EU referendum: BoE has responsibility to highlight Brexit risk says Carney
Bank of England (BoE) governor Mark Carney has reiterated the UK central bank had a responsibility to warn investors and policymakers about the risks related to Britain leaving the European Union.
Appearing before lawmakers on the Parliament's Treasury Committee on Tuesday (24 May), the BoE governor said leaving the EU could "materially change the trade-off."
The BoE has "a responsibility under our remit to report not just the current trade-off that may hold in terms of returning inflation to target in a sustainable manner, but the risks, the principle risks around that trade-off," Carney said.
Fellow BoE policymakers Martin Weale, Gertjan Vlieghe and deputy governor Ben Broadbent stressed the sterling could suffer a sharp depreciation and the UK economy could slow down, should Britain vote to leave the 28-country bloc on 23 June.
Carney's comments are likely to draw more criticism from the 'Leave' campaign, which previously accused the BoE governor of taking a political stance on the Brexit debate.
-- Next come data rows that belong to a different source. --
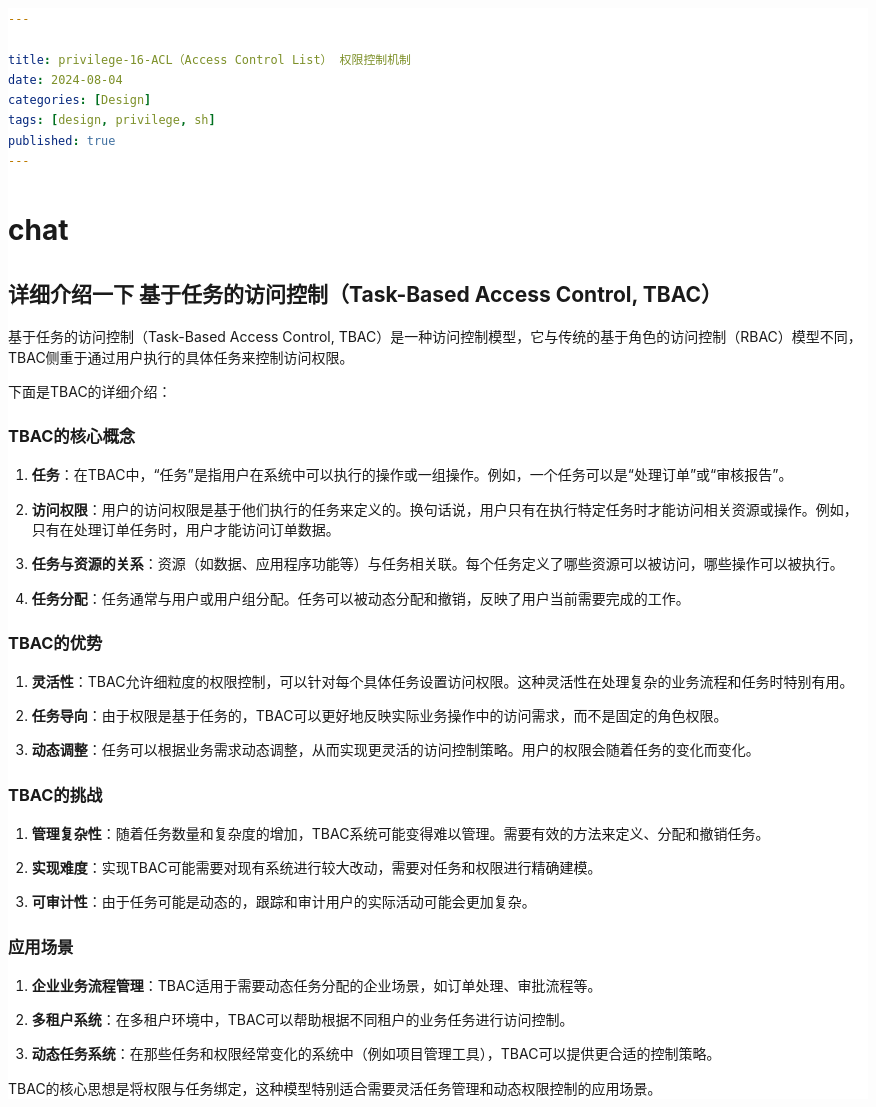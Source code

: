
 ```yaml
---

title: privilege-16-ACL（Access Control List） 权限控制机制
date: 2024-08-04
categories: [Design]
tags: [design, privilege, sh]
published: true
---
```



# chat

## 详细介绍一下 基于任务的访问控制（Task-Based Access Control, TBAC）

基于任务的访问控制（Task-Based Access Control, TBAC）是一种访问控制模型，它与传统的基于角色的访问控制（RBAC）模型不同，TBAC侧重于通过用户执行的具体任务来控制访问权限。

下面是TBAC的详细介绍：

### TBAC的核心概念

1. **任务**：在TBAC中，“任务”是指用户在系统中可以执行的操作或一组操作。例如，一个任务可以是“处理订单”或“审核报告”。

2. **访问权限**：用户的访问权限是基于他们执行的任务来定义的。换句话说，用户只有在执行特定任务时才能访问相关资源或操作。例如，只有在处理订单任务时，用户才能访问订单数据。

3. **任务与资源的关系**：资源（如数据、应用程序功能等）与任务相关联。每个任务定义了哪些资源可以被访问，哪些操作可以被执行。

4. **任务分配**：任务通常与用户或用户组分配。任务可以被动态分配和撤销，反映了用户当前需要完成的工作。

### TBAC的优势

1. **灵活性**：TBAC允许细粒度的权限控制，可以针对每个具体任务设置访问权限。这种灵活性在处理复杂的业务流程和任务时特别有用。

2. **任务导向**：由于权限是基于任务的，TBAC可以更好地反映实际业务操作中的访问需求，而不是固定的角色权限。

3. **动态调整**：任务可以根据业务需求动态调整，从而实现更灵活的访问控制策略。用户的权限会随着任务的变化而变化。

### TBAC的挑战

1. **管理复杂性**：随着任务数量和复杂度的增加，TBAC系统可能变得难以管理。需要有效的方法来定义、分配和撤销任务。

2. **实现难度**：实现TBAC可能需要对现有系统进行较大改动，需要对任务和权限进行精确建模。

3. **可审计性**：由于任务可能是动态的，跟踪和审计用户的实际活动可能会更加复杂。

### 应用场景

1. **企业业务流程管理**：TBAC适用于需要动态任务分配的企业场景，如订单处理、审批流程等。

2. **多租户系统**：在多租户环境中，TBAC可以帮助根据不同租户的业务任务进行访问控制。

3. **动态任务系统**：在那些任务和权限经常变化的系统中（例如项目管理工具），TBAC可以提供更合适的控制策略。

TBAC的核心思想是将权限与任务绑定，这种模型特别适合需要灵活任务管理和动态权限控制的应用场景。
Earlier this month Carney claimed that Leave campaigners who insist that departing the EU would have no impact on the economic position of the UK were "in denial".
"Our central forecast is for Remain – we always take government policy, that's the standard approach of the Bank of England – but we go into great detail about the risks around that," he told The Andrew Marr Show on 15 May.
On Monday, former London Mayor, Boris Johnson, accused pro-European campaigners of wheeling out the biggest propaganda exercise in almost 25 years in a bid to win voters.
"I think that they are rattled on the Remain side of the campaign because they are putting out more propaganda than we've at any time since 1992, when they said that we couldn't leave the European Exchange Rate Mechanism – do you remember that?" he said.
"They said it would be a disaster, they said that interest rates would go up, they said it would be an economic catastrophe for this country if we left the European Exchange Rate Mechanism – that's what the Treasury said. And what happened? It was a liberation for this economy".
Johnson's comments came after Prime Minister David Cameron and four former heads of major high street retailers claimed that leaving the European Union (EU) would drive up household bills and risk jobs.